**Work to complete**. Pick each line containing "json" out of the records.

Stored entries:
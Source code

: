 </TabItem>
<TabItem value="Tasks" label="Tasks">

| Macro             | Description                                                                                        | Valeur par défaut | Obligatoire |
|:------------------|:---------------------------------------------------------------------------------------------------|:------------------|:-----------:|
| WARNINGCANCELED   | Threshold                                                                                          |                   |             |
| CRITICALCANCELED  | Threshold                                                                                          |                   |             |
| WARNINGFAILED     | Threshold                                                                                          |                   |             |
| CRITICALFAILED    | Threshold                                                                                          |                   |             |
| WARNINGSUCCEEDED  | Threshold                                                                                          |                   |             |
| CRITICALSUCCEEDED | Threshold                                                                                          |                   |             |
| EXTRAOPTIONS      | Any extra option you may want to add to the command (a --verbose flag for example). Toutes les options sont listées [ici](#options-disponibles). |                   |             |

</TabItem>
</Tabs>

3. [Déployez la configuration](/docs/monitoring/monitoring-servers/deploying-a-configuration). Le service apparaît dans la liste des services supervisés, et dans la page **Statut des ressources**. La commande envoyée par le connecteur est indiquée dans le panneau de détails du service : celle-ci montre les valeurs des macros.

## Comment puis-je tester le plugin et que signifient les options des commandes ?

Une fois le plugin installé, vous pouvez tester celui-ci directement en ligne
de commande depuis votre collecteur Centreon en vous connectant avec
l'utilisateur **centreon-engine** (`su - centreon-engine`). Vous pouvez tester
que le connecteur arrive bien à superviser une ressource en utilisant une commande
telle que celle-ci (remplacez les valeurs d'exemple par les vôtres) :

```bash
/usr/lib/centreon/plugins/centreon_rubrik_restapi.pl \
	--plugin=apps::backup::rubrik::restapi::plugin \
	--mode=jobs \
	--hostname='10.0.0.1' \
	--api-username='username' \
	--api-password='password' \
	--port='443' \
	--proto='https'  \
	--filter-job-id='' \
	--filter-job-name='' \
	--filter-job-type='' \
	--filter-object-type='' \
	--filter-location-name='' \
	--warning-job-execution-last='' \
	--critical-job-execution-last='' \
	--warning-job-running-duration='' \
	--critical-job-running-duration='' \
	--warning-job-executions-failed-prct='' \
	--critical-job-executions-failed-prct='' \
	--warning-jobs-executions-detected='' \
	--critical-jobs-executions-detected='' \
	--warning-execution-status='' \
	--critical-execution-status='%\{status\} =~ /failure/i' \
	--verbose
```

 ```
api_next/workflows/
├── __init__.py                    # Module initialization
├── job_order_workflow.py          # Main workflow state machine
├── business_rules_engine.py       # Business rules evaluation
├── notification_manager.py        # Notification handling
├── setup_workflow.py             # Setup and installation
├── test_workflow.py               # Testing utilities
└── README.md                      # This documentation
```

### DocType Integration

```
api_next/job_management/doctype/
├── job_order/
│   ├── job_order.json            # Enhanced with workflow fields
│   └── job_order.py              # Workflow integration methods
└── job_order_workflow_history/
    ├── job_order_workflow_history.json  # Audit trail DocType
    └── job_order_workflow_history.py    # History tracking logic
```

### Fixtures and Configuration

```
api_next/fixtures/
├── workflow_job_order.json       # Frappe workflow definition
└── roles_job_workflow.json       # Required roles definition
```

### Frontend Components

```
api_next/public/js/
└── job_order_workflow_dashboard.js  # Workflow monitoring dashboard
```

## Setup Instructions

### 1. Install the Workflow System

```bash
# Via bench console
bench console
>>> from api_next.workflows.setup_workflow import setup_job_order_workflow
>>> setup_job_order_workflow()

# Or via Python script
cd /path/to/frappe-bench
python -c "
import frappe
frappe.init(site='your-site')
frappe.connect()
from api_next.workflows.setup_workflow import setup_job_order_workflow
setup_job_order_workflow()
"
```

**Written reply**.
│   ├── job_order.json            # Enhanced with workflow fields
    ├── job_order_workflow_history.json  # Audit trail DocType
├── workflow_job_order.json       # Frappe workflow definition
└── roles_job_workflow.json       # Required roles definition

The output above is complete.